In 2017, consumers settled around three-quarters of payments (74%) using banknotes and coins. This is 5 percentage points down on the 2014 figure. The survey found that most purchases costing up to €50 continued to be settled using cash, with cash being favoured to pay small amounts up to €5 in 96% of cases. By contrast, about one in five purchases (19%) were paid for using cards such as girocard.

Share of payment instruments, broken down by transaction amount
Share of payment instruments, broken down by transaction amount

The survey reveals that, in terms of volume, the share of cash payments has fallen below the 50% mark for the first time since this research was initiated. Compared with the previous 2014 survey, the proportion of payments settled using cash has declined from more than 53% to less than 48%, whereas the use of debit cards, such as girocard, has increased. Compared with its 2015 level, the share of debit card payment has risen by just under 6 percentage points, reaching 35% in 2017. Credit cards were likewise used more frequently than before, mainly for larger amounts averaging €81. Even so, credit card payments still accounted for less than 5% of the total volume.
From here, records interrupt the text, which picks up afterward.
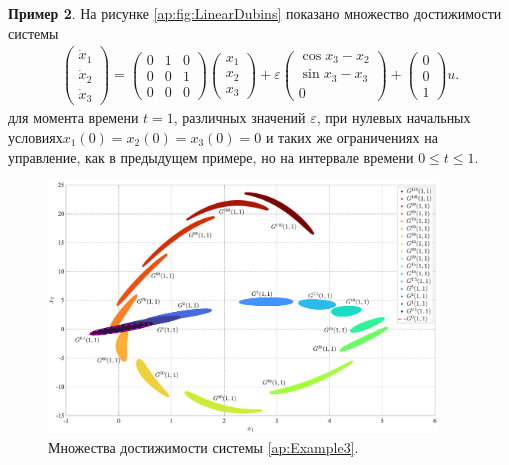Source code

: \documentclass[../main.tex]{subfiles}
\begin{document}
   	 \textbf{Пример 2}. На рисунке \ref{ap:fig:LinearDubins} показано множество достижимости системы 
   \begin{gather}\label{ap:Linear+Dubins}
   	\begin{pmatrix} 
   		\dot{x}_1 \\
   		\dot{x}_2 \\ 
   		\dot{x}_3 \end{pmatrix} = 
   	\begin{pmatrix}
   		0 & 1 & 0 \\
   		0 & 0 & 1 \\
   		0 & 0 & 0
   	\end{pmatrix}
   	\begin{pmatrix} 
   		x_1 \\
   		x_2 \\ 
   		x_3 \end{pmatrix} + 
   	\varepsilon
   	\begin{pmatrix}
   		\cos x_3 - x_2\\
   		\sin x_3 - x_3 \\
   		0
   	\end{pmatrix} + 
   	\begin{pmatrix}
   		0 \\ 0 \\ 1
   	\end{pmatrix} u.
   \end{gather}
   	для момента времени $t = 1$, различных значений $\varepsilon$, при нулевых начальных условиях$x_1(0) = x_2(0) = x_3(0) = 0 $ и таких же ограничениях на управление, как в предыдущем примере, но на интервале времени $0 \leqslant t \leqslant 1$.
   	
   	\begin{figure}[t]
   		\centering
   			\includegraphics[width=0.92\textwidth]{images/Osipov_QuaziLinearExp.eps}
   		\caption{Множества достижимости системы \eqref{ap:Example3}.}
   		\label{ap:fig:QuaziLinearExp}
   	\end{figure}
  
\end{document}
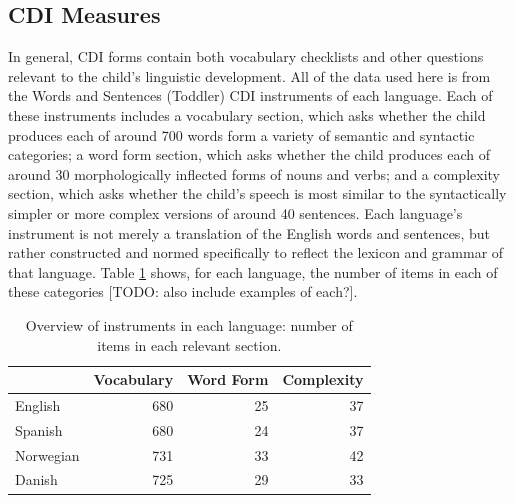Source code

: \documentclass[10pt,letterpaper]{article}
\begin{document}

\subsection{CDI Measures}

In general, CDI forms contain both vocabulary checklists and other questions relevant to the child's linguistic development. All of the data used here is from the Words and Sentences (Toddler) CDI instruments of each language. Each of these instruments includes a vocabulary section, which asks whether the child produces each of around 700 words form a variety of semantic and syntactic categories; a word form section, which asks whether the child produces each of around 30 morphologically inflected forms of nouns and verbs; and a complexity section, which asks whether the child's speech is most similar to the syntactically simpler or more complex versions of around 40 sentences. Each language's instrument is not merely a translation of the English words and sentences, but rather constructed and normed specifically to reflect the lexicon and grammar of that language. Table \ref{table:measures} shows, for each language, the number of items in each of these categories [TODO: also include examples of each?].

\begin{table}[b]
\begin{center}
\begin{tabular}{| l | r | r | r |}
\hline
& Vocabulary & Word Form & Complexity\\ \hline
English & 680 & 25 & 37\\ \hline
Spanish & 680 & 24 & 37\\ \hline
Norwegian & 731 & 33 & 42\\ \hline
Danish & 725 & 29 & 33\\ \hline
\end{tabular}
\caption{\label{table:measures} Overview of instruments in each language: number of items in each relevant section.}
\end{center}
\end{table}
\end{document}
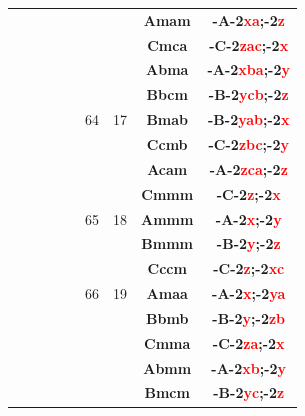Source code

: \documentclass{article}      %
\begin{document}
\begin{small}
\begin{longtable}[c]{|c|c|c|c|c|c|c|c|c|}
          &  & & & &  & &\textbf{Amam}         &\textbf{-A-2\textcolor{red}{xa};-2\textcolor{red}{z}}\\\cline{6-9}        
          &  & & & &  & &\textbf{Cmca}         &\textbf{-C-2\textcolor{red}{zac};-2\textcolor{red}{x}}\\\cline{8-9}       
          &  & & & &  & &\textbf{Abma}         &\textbf{-A-2\textcolor{red}{xba};-2\textcolor{red}{y}}\\\cline{8-9}       
          &  & & & &  & &\textbf{Bbcm}         &\textbf{-B-2\textcolor{red}{ycb};-2\textcolor{red}{z}}\\\cline{8-9}       
	  &  & & & &\textrm{64}  &\textrm{17} &\textbf{Bmab}         &\textbf{-B-2\textcolor{red}{yab};-2\textcolor{red}{x}}\\\cline{8-9}       
          &  & & & &  & &\textbf{Ccmb}         &\textbf{-C-2\textcolor{red}{zbc};-2\textcolor{red}{y}}\\\cline{8-9}       
          &  & & & &  & &\textbf{Acam}         &\textbf{-A-2\textcolor{red}{zca};-2\textcolor{red}{z}}\\\cline{6-9}       
          &  & & & &  & &\textbf{Cmmm}         &\textbf{-C-2\textcolor{red}{z};-2\textcolor{red}{x}}\\\cline{8-9}         
	  &  & & & &\textrm{65}  &\textrm{18} &\textbf{Ammm}         &\textbf{-A-2\textcolor{red}{x};-2\textcolor{red}{y}}\\\cline{8-9}         
          &  & & & &  & &\textbf{Bmmm}         &\textbf{-B-2\textcolor{red}{y};-2\textcolor{red}{z}}\\\cline{6-9}         
          &  & & & &  & &\textbf{Cccm}         &\textbf{-C-2\textcolor{red}{z};-2\textcolor{red}{xc}}\\\cline{8-9}        
	  &  & & & &\textrm{66}  &\textrm{19} &\textbf{Amaa}         &\textbf{-A-2\textcolor{red}{x};-2\textcolor{red}{ya}}\\\cline{8-9}        
          &  & & & &  & &\textbf{Bbmb}         &\textbf{-B-2\textcolor{red}{y};-2\textcolor{red}{zb}}\\\cline{6-9}        
          &  & & & &  & &\textbf{Cmma}         &\textbf{-C-2\textcolor{red}{za};-2\textcolor{red}{x}}\\\cline{8-9}        
          &  & & & &  & &\textbf{Abmm}         &\textbf{-A-2\textcolor{red}{xb};-2\textcolor{red}{y}}\\\cline{8-9}        
          &  & & & &  & &\textbf{Bmcm}         &\textbf{-B-2\textcolor{red}{yc};-2\textcolor{red}{z}}\\\cline{8-9}        

\end{longtable}
\end{small}
\end{document}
New payment methods on the rise

According to the survey, and despite their limited use overall, there was an upsurge in contactless card payments which, as a share of the whole, went up for the first time to over 1%. If use is to become more widespread, Mr Thiele believes that all credit institutions will have to issue contactless girocards as standard and the level of acceptance among retailers will have to be improved.

Internet payment systems like PayPal have now become an established part of the online shopping setup. The survey found that, in 2017, these platforms expanded their share of the total volume of payments to almost 4%. Measured in terms of the number of transactions, the share of internet payment systems stood at 2%, with 44% of those surveyed stating that they made use of these systems, albeit often due to a lack of cost-free alternatives.

Majority against the abolition of cash

The vast majority of respondents (88%) voiced an unchanged preference for cash payment, both now and in the future, strongly rejecting the idea of abolishing cash or limiting its use. In this context, 96% fear that, in the absence of cash, certain groups in society, for instance the elderly, would have difficulty effecting payments. An overwhelming majority also regarded cash as an important factor in controlling personal spending and preserving anonymity. According to the survey, four out of five respondents believed that getting rid of cash would greatly inhibit them.

All four of the surveys on payment behaviour conducted thus far show that overall satisfaction with the classic payment methods is high. Nonetheless, the most recent survey reveals high growth rates for state-of-the-art payment systems such as contactless card payment. Young consumers, in particular, are looking for alternatives to classic payment instruments. Overall, 15% of respondents can imagine holding their current account with, for instance, an internet provider rather than a bank or direct bank. Among the 18-to-24 age group, around one in four of those surveyed said they would like to be able to send money to friends and acquaintances using their mobile phones in a simple, easy-to-use manner.